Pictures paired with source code
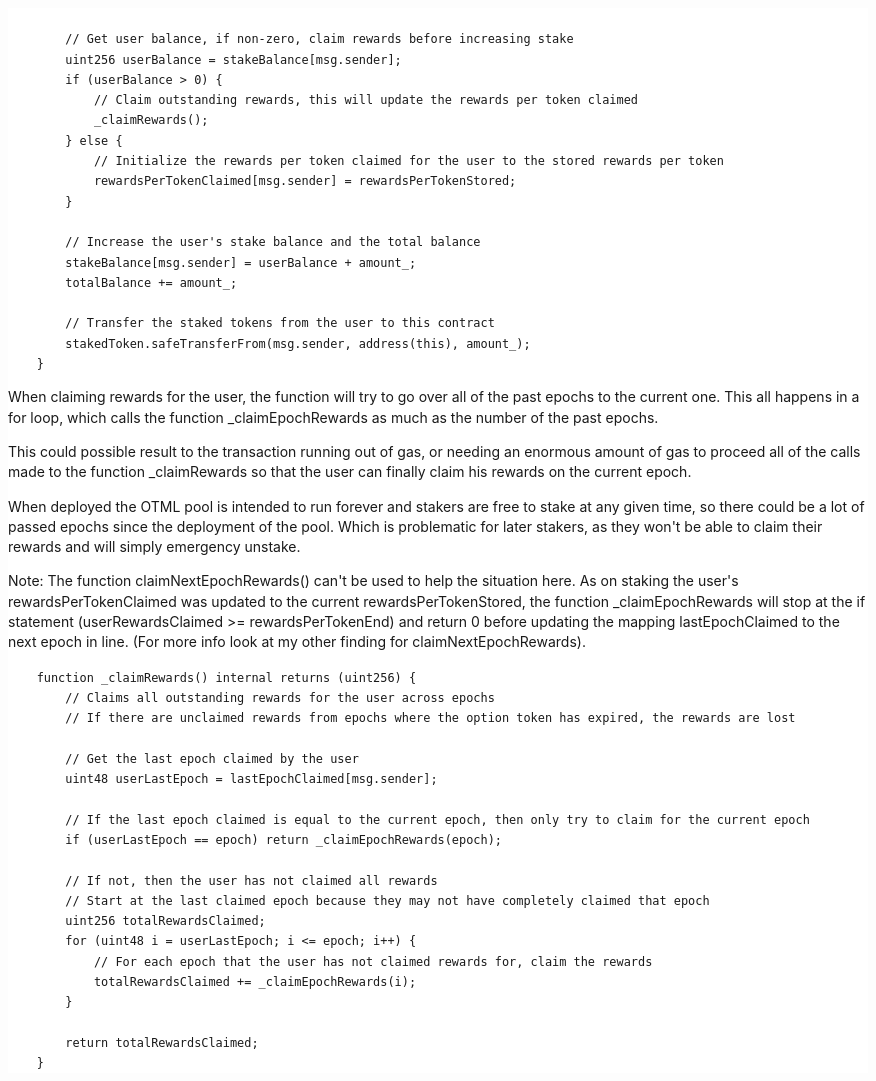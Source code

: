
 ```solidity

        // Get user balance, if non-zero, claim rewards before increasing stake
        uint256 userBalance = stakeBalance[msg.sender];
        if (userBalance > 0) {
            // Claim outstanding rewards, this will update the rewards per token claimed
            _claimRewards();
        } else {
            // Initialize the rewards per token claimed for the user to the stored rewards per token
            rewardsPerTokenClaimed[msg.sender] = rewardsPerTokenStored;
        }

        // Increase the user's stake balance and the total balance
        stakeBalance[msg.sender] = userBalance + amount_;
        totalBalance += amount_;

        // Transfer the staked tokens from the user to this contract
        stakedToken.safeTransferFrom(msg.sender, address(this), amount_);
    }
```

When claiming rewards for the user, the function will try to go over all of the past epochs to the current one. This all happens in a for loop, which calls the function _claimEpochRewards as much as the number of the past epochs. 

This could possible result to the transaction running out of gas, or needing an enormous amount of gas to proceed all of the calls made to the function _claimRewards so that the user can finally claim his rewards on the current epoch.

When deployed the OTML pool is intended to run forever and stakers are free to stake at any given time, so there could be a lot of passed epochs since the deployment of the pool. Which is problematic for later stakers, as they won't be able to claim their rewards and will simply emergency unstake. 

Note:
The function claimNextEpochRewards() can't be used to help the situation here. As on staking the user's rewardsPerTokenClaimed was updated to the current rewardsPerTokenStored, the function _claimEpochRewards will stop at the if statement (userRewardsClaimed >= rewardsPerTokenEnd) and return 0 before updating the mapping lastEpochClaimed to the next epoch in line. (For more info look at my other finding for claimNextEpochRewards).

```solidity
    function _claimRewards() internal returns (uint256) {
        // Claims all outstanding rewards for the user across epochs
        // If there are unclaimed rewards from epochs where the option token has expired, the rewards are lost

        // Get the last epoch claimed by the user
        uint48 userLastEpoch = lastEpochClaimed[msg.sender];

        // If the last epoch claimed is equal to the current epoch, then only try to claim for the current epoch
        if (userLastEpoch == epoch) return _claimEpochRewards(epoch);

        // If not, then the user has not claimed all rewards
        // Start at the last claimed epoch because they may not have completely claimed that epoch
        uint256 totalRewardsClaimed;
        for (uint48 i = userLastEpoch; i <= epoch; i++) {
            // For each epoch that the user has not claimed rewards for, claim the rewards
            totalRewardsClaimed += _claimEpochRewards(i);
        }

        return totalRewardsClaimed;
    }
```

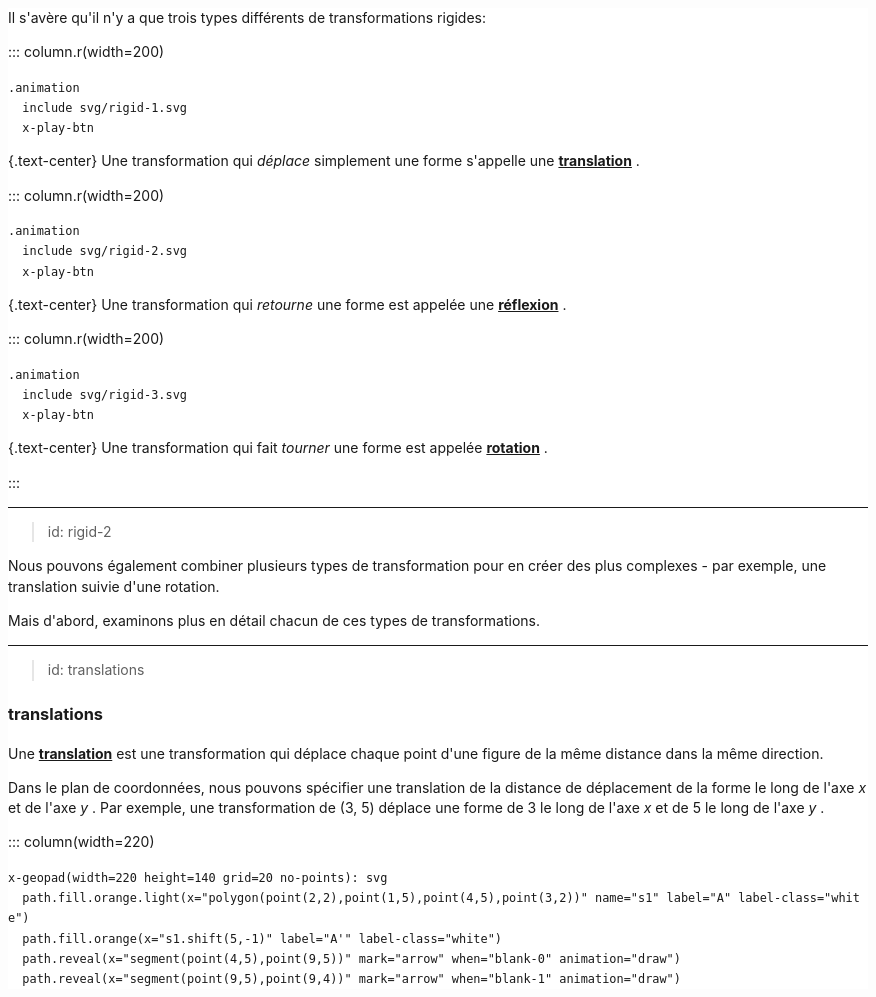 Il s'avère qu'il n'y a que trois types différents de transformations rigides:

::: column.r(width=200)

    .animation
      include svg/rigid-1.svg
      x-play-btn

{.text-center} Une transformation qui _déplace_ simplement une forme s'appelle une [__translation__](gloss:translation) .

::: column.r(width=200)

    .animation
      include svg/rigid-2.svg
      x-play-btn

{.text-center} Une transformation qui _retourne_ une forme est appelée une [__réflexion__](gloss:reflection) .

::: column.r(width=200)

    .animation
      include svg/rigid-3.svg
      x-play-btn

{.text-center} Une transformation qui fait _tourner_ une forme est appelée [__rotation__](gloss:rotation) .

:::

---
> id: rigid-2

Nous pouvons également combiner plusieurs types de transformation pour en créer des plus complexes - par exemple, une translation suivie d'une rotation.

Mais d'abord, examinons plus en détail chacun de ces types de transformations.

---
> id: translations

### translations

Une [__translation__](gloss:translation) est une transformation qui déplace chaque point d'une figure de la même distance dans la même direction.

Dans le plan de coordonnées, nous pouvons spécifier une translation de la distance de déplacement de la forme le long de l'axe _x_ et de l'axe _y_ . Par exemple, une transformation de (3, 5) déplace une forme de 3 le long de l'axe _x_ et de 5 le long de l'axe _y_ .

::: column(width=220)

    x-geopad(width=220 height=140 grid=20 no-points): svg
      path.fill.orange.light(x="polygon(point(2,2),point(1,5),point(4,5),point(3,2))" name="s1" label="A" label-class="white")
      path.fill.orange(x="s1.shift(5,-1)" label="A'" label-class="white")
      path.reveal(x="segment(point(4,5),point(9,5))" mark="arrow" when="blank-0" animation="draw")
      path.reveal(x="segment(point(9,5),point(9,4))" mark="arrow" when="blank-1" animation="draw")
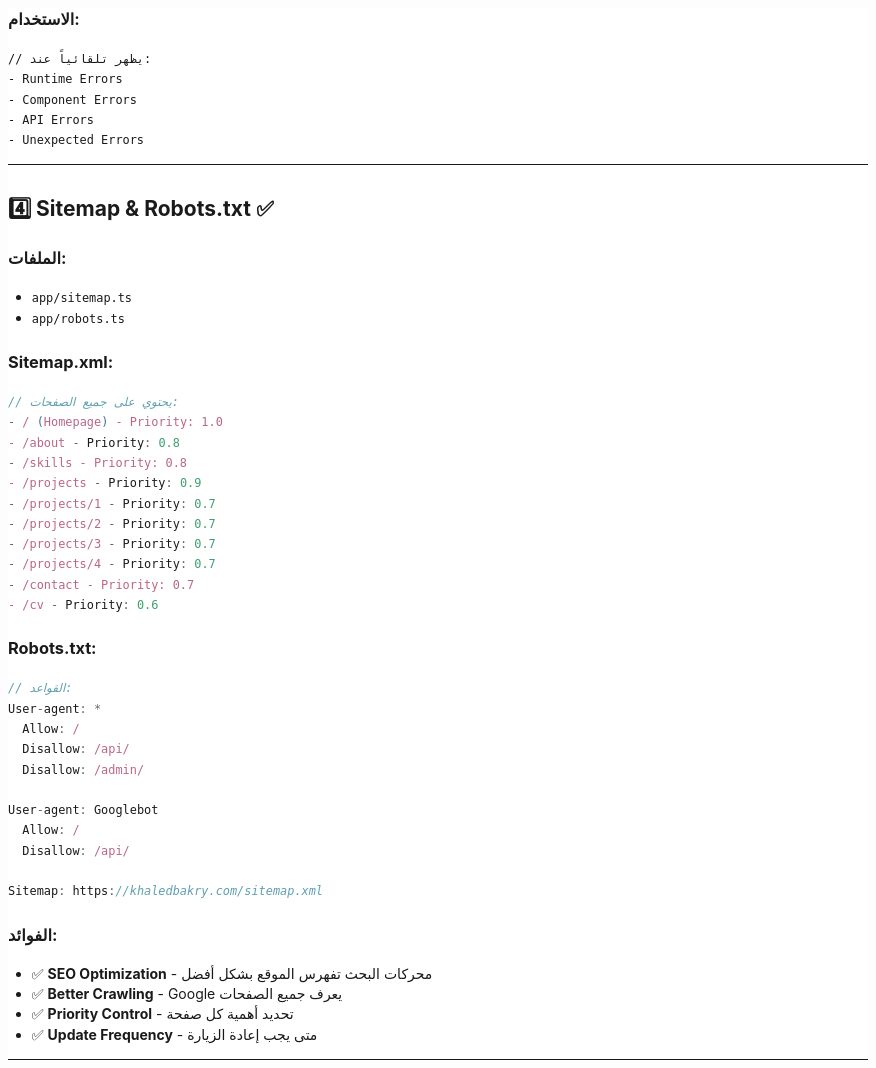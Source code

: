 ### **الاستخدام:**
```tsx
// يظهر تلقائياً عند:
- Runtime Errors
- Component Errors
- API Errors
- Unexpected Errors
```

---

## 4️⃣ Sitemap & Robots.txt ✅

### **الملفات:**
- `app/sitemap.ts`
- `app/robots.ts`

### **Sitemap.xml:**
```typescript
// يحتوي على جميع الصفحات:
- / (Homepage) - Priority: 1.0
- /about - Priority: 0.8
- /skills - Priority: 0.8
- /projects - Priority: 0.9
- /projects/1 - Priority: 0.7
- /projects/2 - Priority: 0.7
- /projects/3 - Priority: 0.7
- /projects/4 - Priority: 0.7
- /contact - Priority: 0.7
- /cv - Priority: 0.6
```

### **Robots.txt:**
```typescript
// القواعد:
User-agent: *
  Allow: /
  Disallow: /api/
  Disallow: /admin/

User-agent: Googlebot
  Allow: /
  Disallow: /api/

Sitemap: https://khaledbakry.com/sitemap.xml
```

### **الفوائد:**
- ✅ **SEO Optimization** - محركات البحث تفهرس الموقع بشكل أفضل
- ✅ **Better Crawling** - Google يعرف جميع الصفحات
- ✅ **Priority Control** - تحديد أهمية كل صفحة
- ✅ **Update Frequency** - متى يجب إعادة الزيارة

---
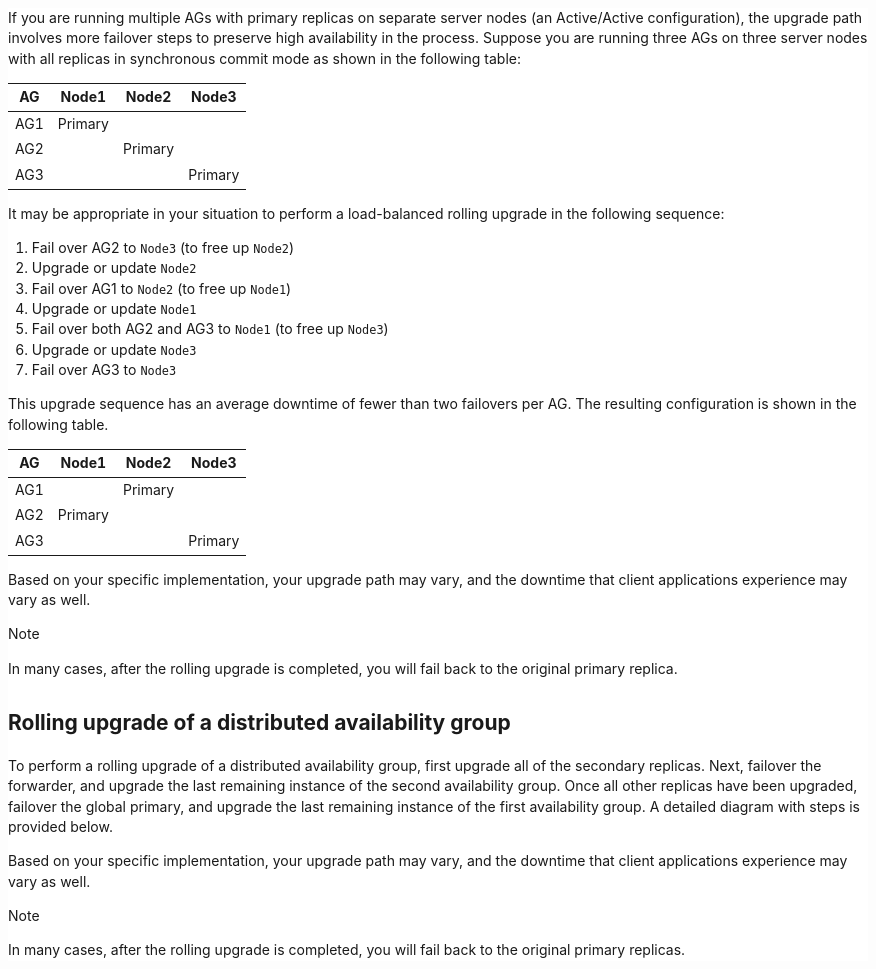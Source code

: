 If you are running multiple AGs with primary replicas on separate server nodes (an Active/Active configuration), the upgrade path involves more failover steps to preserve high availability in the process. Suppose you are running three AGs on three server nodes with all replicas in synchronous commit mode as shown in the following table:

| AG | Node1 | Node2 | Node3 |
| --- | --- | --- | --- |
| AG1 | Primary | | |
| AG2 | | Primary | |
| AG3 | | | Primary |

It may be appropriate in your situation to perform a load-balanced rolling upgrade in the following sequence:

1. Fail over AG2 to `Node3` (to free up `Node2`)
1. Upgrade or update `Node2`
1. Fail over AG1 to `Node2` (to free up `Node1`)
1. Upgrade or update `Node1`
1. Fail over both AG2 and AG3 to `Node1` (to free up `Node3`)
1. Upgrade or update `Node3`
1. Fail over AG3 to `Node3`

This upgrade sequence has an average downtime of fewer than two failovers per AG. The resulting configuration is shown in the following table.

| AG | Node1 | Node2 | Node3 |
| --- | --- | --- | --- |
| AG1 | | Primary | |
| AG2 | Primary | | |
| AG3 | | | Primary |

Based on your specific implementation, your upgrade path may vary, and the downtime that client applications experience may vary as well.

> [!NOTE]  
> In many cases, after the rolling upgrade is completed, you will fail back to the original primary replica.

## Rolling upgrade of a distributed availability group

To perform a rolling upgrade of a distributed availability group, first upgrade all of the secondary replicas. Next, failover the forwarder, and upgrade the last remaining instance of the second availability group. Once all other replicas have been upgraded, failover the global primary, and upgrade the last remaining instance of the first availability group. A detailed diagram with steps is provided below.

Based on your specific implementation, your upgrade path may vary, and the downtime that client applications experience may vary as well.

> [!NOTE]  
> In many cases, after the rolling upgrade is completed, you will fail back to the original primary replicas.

**Goal of the exercise:** Please repeat, with no pictures, each line from the start of the records above through the line with "When claiming rewards", inclusive, and only those.

**Final answer:**
Source code

:
 ```solidity

        // Get user balance, if non-zero, claim rewards before increasing stake
        uint256 userBalance = stakeBalance[msg.sender];
        if (userBalance > 0) {
            // Claim outstanding rewards, this will update the rewards per token claimed
            _claimRewards();
        } else {
            // Initialize the rewards per token claimed for the user to the stored rewards per token
            rewardsPerTokenClaimed[msg.sender] = rewardsPerTokenStored;
        }

        // Increase the user's stake balance and the total balance
        stakeBalance[msg.sender] = userBalance + amount_;
        totalBalance += amount_;

        // Transfer the staked tokens from the user to this contract
        stakedToken.safeTransferFrom(msg.sender, address(this), amount_);
    }
```

When claiming rewards for the user, the function will try to go over all of the past epochs to the current one. This all happens in a for loop, which calls the function _claimEpochRewards as much as the number of the past epochs. 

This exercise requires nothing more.